WOODSTOCK – A McHenry County sheriff’s deputy shot last year in the line of duty died Monday, the sheriff’s office confirmed.
Deputy Dwight Maness still was recovering from injuries he sustained less than a year ago in a shooting in Holiday Hills. The sheriff’s office didn’t confirm any other details on Maness’ death. He was 47.
Maness, of McHenry, and his wife, Sue, recently marked Dwight’s 47th – the first birthday since the night he and a partner were ambushed in Holiday Hills. His birthday fell on the same night as the vigil for Fox Lake Police Lt. Joseph Gliniewicz, another law enforcement officer who was shot Sept. 1.
There was nowhere else Maness wanted to be.
“We went to celebrate life,” he said in a Sept. 3 interview with the Northwest Herald. “Not to mourn, but to celebrate [Gliniewicz’s] life, as well as mine.”
A former U.S. Army Ranger, Maness vowed recovery. He was committed to walking again, and told the Northwest Herald in that interview he was eager to return to work and eventually hop on the motorcycle. Maness’ doctors told him he was healing better than anticipated.
He and his partner, Deputy Khalia Satkiewicz responded to Holiday Hills on Oct. 16, 2014, for a reported domestic situation. Shooter Scott B. Peters fired more than a dozen rounds through the front door as he yelled: “Airborne!” Peters continued firing on the deputies as they retreated for safety.
Peters eventually was sentenced to 135 years in prison.
Maness was shot in the back and leg and remained dependent on a wheelchair or walker. Satkiewicz also survived, and both deputies received the county’s first and only Purple Hearts from the sheriff’s office.
Maness, a 7-year, 11-month veteran of the sheriff’s office, spent 20 years with the U.S. Army and saw combat in Iraq in 1990-91. He retired from the military with the rank of sergeant first class.
“I’m the real Airborne Ranger right here,” Maness said after Peters was found guilty on all 15 felonies. “I have the determination. I will put in the hard work. I will walk again.”

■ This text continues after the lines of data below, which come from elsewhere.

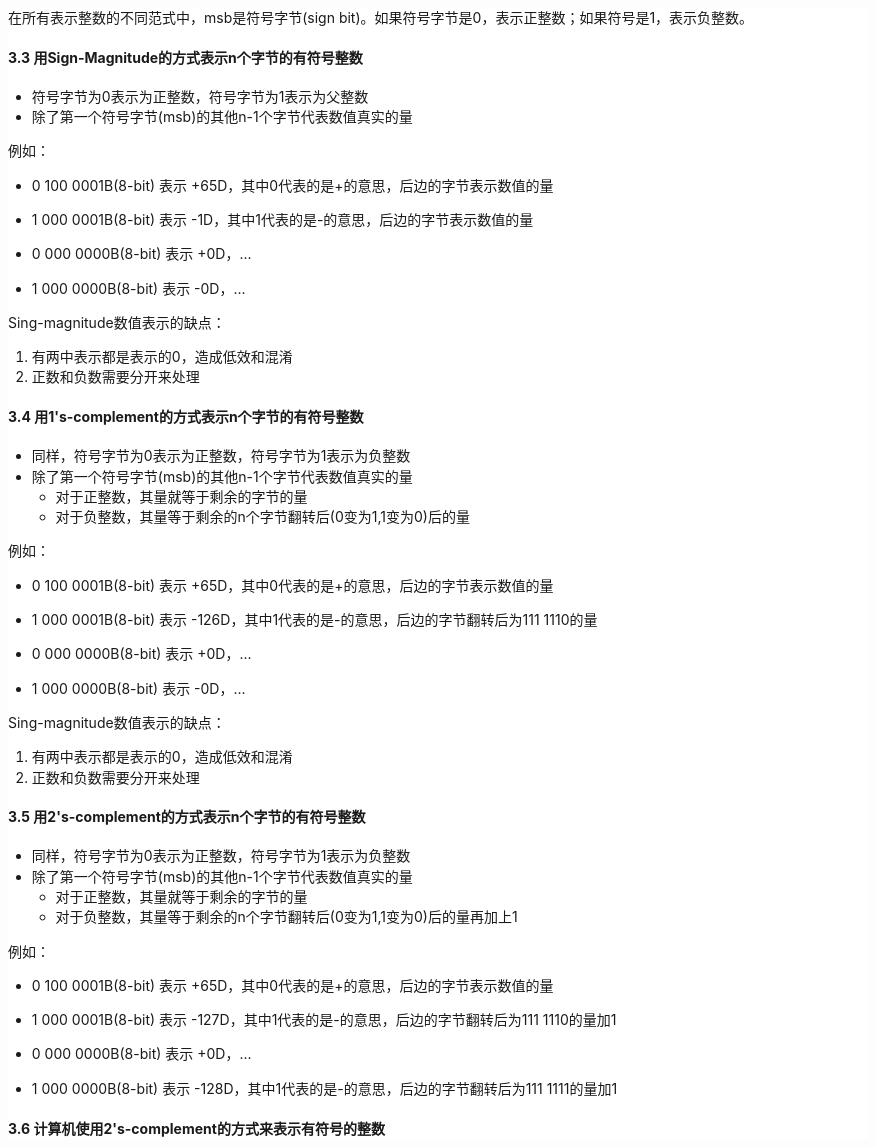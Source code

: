在所有表示整数的不同范式中，msb是符号字节(sign bit)。如果符号字节是0，表示正整数；如果符号是1，表示负整数。

<h4 id="3.3">3.3 用Sign-Magnitude的方式表示n个字节的有符号整数</h4>

- 符号字节为0表示为正整数，符号字节为1表示为父整数
- 除了第一个符号字节(msb)的其他n-1个字节代表数值真实的量

例如：

- 0 100 0001B(8-bit) 表示 +65D，其中0代表的是+的意思，后边的字节表示数值的量

- 1 000 0001B(8-bit) 表示 -1D，其中1代表的是-的意思，后边的字节表示数值的量

- 0 000 0000B(8-bit) 表示 +0D，...

- 1 000 0000B(8-bit) 表示 -0D，...

Sing-magnitude数值表示的缺点：

1. 有两中表示都是表示的0，造成低效和混淆
2. 正数和负数需要分开来处理

<h4 id="3.4">3.4 用1's-complement的方式表示n个字节的有符号整数</h4>

- 同样，符号字节为0表示为正整数，符号字节为1表示为负整数
- 除了第一个符号字节(msb)的其他n-1个字节代表数值真实的量
    - 对于正整数，其量就等于剩余的字节的量
    - 对于负整数，其量等于剩余的n个字节翻转后(0变为1,1变为0)后的量

例如：

- 0 100 0001B(8-bit) 表示 +65D，其中0代表的是+的意思，后边的字节表示数值的量

- 1 000 0001B(8-bit) 表示 -126D，其中1代表的是-的意思，后边的字节翻转后为111 1110的量

- 0 000 0000B(8-bit) 表示 +0D，...

- 1 000 0000B(8-bit) 表示 -0D，...

Sing-magnitude数值表示的缺点：

1. 有两中表示都是表示的0，造成低效和混淆
2. 正数和负数需要分开来处理

<h4 id="3.5">3.5 用2's-complement的方式表示n个字节的有符号整数</h4>

- 同样，符号字节为0表示为正整数，符号字节为1表示为负整数
- 除了第一个符号字节(msb)的其他n-1个字节代表数值真实的量
    - 对于正整数，其量就等于剩余的字节的量
    - 对于负整数，其量等于剩余的n个字节翻转后(0变为1,1变为0)后的量再加上1

例如：

- 0 100 0001B(8-bit) 表示 +65D，其中0代表的是+的意思，后边的字节表示数值的量

- 1 000 0001B(8-bit) 表示 -127D，其中1代表的是-的意思，后边的字节翻转后为111 1110的量加1

- 0 000 0000B(8-bit) 表示 +0D，...

- 1 000 0000B(8-bit) 表示 -128D，其中1代表的是-的意思，后边的字节翻转后为111 1111的量加1

<h4 id="3.6">3.6 计算机使用2's-complement的方式来表示有符号的整数</h4>
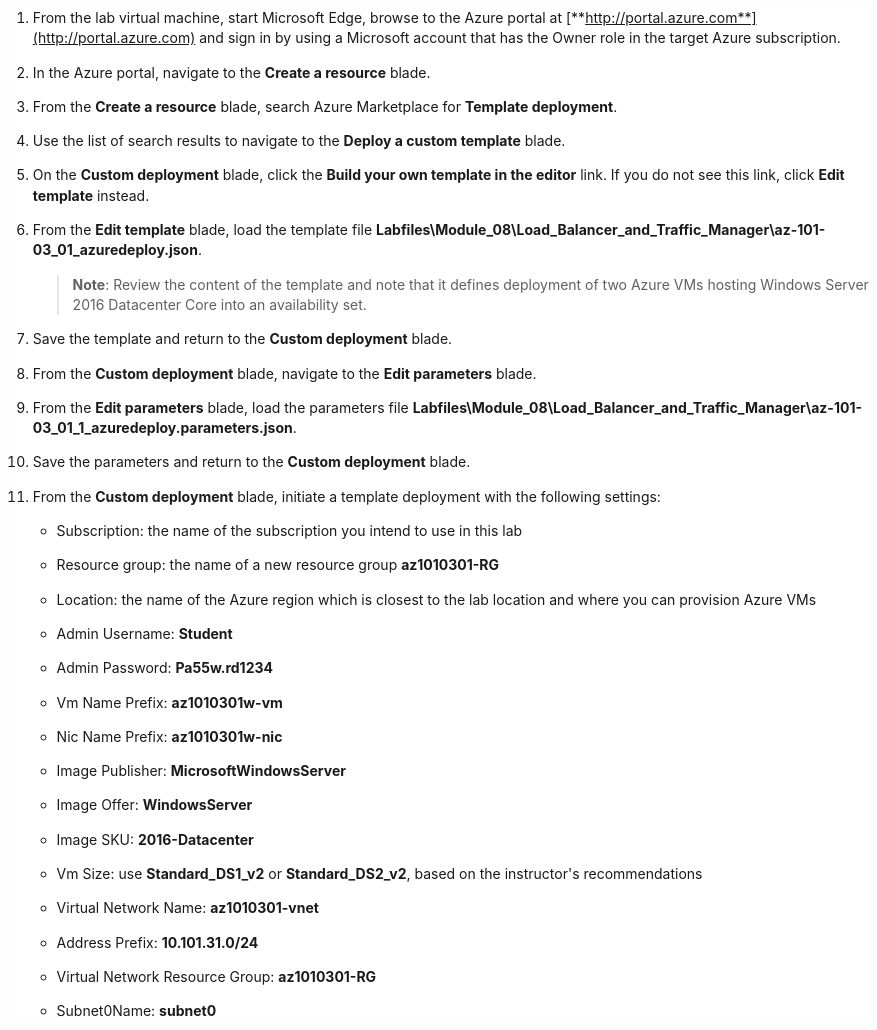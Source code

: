 1. From the lab virtual machine, start Microsoft Edge, browse to the Azure portal at [**http://portal.azure.com**](http://portal.azure.com) and sign in by using a Microsoft account that has the Owner role in the target Azure subscription.

1. In the Azure portal, navigate to the **Create a resource** blade.

1. From the **Create a resource** blade, search Azure Marketplace for **Template deployment**.

1. Use the list of search results to navigate to the **Deploy a custom template** blade.

1. On the **Custom deployment** blade, click the **Build your own template in the editor** link. If you do not see this link, click **Edit template** instead.

1. From the **Edit template** blade, load the template file **Labfiles\\Module_08\\Load_Balancer_and_Traffic_Manager\\az-101-03_01_azuredeploy.json**.

   > **Note**: Review the content of the template and note that it defines deployment of two Azure VMs hosting Windows Server 2016 Datacenter Core into an availability set.

1. Save the template and return to the **Custom deployment** blade.

1. From the **Custom deployment** blade, navigate to the **Edit parameters** blade.

1. From the **Edit parameters** blade, load the parameters file **Labfiles\\Module_08\\Load_Balancer_and_Traffic_Manager\\az-101-03_01_1_azuredeploy.parameters.json**.

1. Save the parameters and return to the **Custom deployment** blade.

1. From the **Custom deployment** blade, initiate a template deployment with the following settings:

    - Subscription: the name of the subscription you intend to use in this lab

    - Resource group: the name of a new resource group **az1010301-RG**

    - Location: the name of the Azure region which is closest to the lab location and where you can provision Azure VMs

    - Admin Username: **Student**

    - Admin Password: **Pa55w.rd1234**

    - Vm Name Prefix: **az1010301w-vm**

    - Nic Name Prefix: **az1010301w-nic**

    - Image Publisher: **MicrosoftWindowsServer**

    - Image Offer: **WindowsServer**

    - Image SKU: **2016-Datacenter**

    - Vm Size: use **Standard_DS1_v2** or **Standard_DS2_v2**, based on the instructor's recommendations

    - Virtual Network Name: **az1010301-vnet**

    - Address Prefix: **10.101.31.0/24**

    - Virtual Network Resource Group: **az1010301-RG**

    - Subnet0Name: **subnet0**

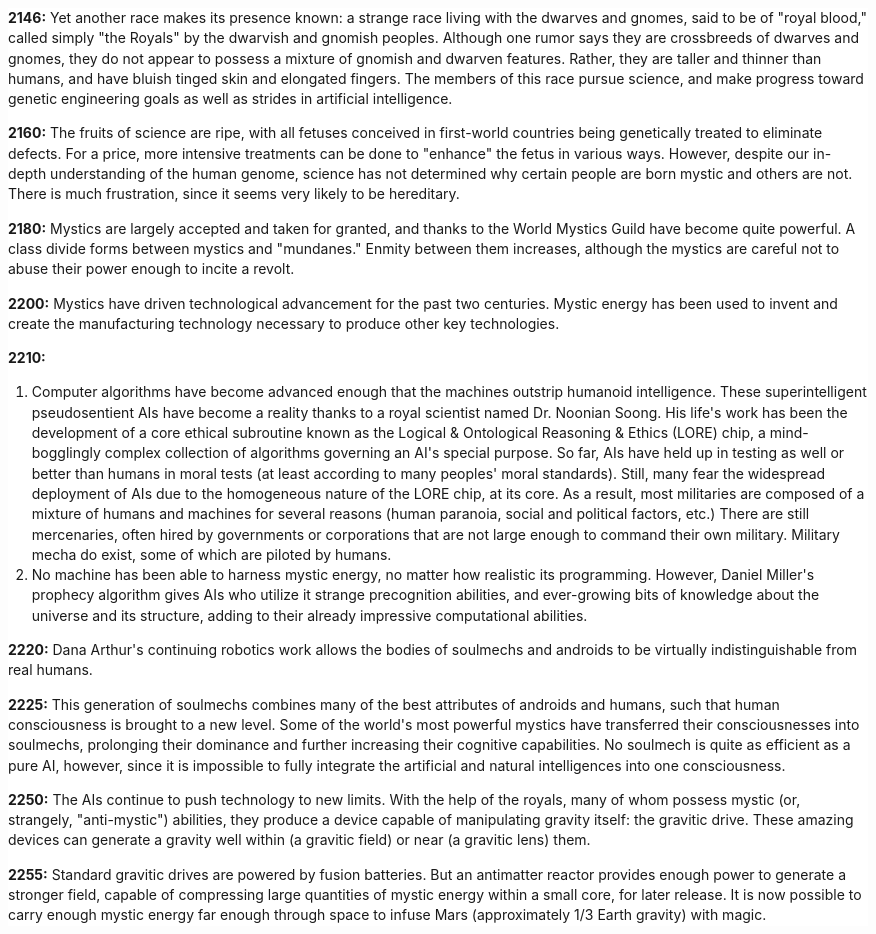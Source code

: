 __2146:__ Yet another race makes its presence known: a strange race living with the dwarves and gnomes, said to be of &quot;royal blood,&quot; called simply &quot;the Royals&quot; by the dwarvish and gnomish peoples. Although one rumor says they are crossbreeds of dwarves and gnomes, they do not appear to possess a mixture of gnomish and dwarven features. Rather, they are taller and thinner than humans, and have bluish tinged skin and elongated fingers. The members of this race pursue science, and make progress toward genetic engineering goals as well as strides in artificial intelligence.

__2160:__ The fruits of science are ripe, with all fetuses conceived in first-world countries being genetically treated to eliminate defects. For a price, more intensive treatments can be done to &quot;enhance&quot; the fetus in various ways.  However, despite our in-depth understanding of the human genome, science has not determined why certain people are born mystic and others are not. There is much frustration, since it seems very likely to be hereditary.

__2180:__ Mystics are largely accepted and taken for granted, and thanks to the World Mystics Guild have become quite powerful. A class divide forms between mystics and &quot;mundanes.&quot; Enmity between them increases, although the mystics are careful not to abuse their power enough to incite a revolt.

__2200:__ Mystics have driven technological advancement for the past two centuries. Mystic energy has been used to invent and create the manufacturing technology necessary to produce other key technologies.

__2210:__
1. Computer algorithms have become advanced enough that the machines outstrip humanoid intelligence. These superintelligent pseudosentient AIs have become a reality thanks to a royal scientist named Dr. Noonian Soong. His life's work has been the development of a core ethical subroutine known as the Logical &amp; Ontological Reasoning &amp; Ethics (LORE) chip, a mind-bogglingly complex collection of algorithms governing an AI's special purpose. So far, AIs have held up in testing as well or better than humans in moral tests (at least according to many peoples' moral standards). Still, many fear the widespread deployment of AIs due to the homogeneous nature of the LORE chip, at its core. As a result, most militaries are composed of a mixture of humans and machines for several reasons (human paranoia, social and political factors, etc.) There are still mercenaries, often hired by governments or corporations that are not large enough to command their own military. Military mecha do exist, some of which are piloted by humans.
1. No machine has been able to harness mystic energy, no matter how realistic its programming. However, Daniel Miller's prophecy algorithm gives AIs who utilize it strange precognition abilities, and ever-growing bits of knowledge about the universe and its structure, adding to their already impressive computational abilities.

__2220:__ Dana Arthur's continuing robotics work allows the bodies of soulmechs and androids to be virtually indistinguishable from real humans.

__2225:__ This generation of soulmechs combines many of the best attributes of androids and humans, such that human consciousness is brought to a new level. Some of the world's most powerful mystics have transferred their consciousnesses into soulmechs, prolonging their dominance and further increasing their cognitive capabilities. No soulmech is quite as efficient as a pure AI, however, since it is impossible to fully integrate the artificial and natural intelligences into one consciousness.

__2250:__ The AIs continue to push technology to new limits. With the help of the royals, many of whom possess mystic (or, strangely, &quot;anti-mystic&quot;) abilities, they produce a device capable of manipulating gravity itself: the gravitic drive. These amazing devices can generate a gravity well within (a gravitic field) or near (a gravitic lens) them.

__2255:__ Standard gravitic drives are powered by fusion batteries. But an antimatter reactor provides enough power to generate a stronger field, capable of compressing large quantities of mystic energy within a small core, for later release. It is now possible to carry enough mystic energy far enough through space to infuse Mars (approximately 1/3 Earth gravity) with magic.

In a statement, Sheriff Bill Prim said his office reported Maness’ death “with profound sadness.”
Shortly after 6 p.m. Monday, more than 50 sheriff’s squad cars and other law enforcement vehicles traveled from McHenry to Woodstock via Route 120 with their lights on and sirens off. A police source said they were bringing Maness’ body to the morgue.
“I came to know Deputy Maness during my nine months as sheriff,” Prim said. “I had a conversation with him about a week ago, and he was enthusiastic about regaining his strength and returning to patrol. This news is devastating to the law enforcement community here in McHenry County.”
Maness served as a field training officer, a member of the SWAT team and a first aid instructor, according to the sheriff’s office. In a recent interview with the Northwest Herald, he blasted the rash of police shooting deaths in the weeks leading up to the Fox Lake shooting that killed Gliniewicz.
“It just has to stop,” he said. “Stop targeting police officers. We’re there to do a job to protect a community and to come home to our families. We’re not out there to die.
“I went to work every day,” Maness continued. “I wanted to serve the community and do right by the community. And just like every police officer that puts on the uniform, that’s all they want to do is serve their community and protect it.”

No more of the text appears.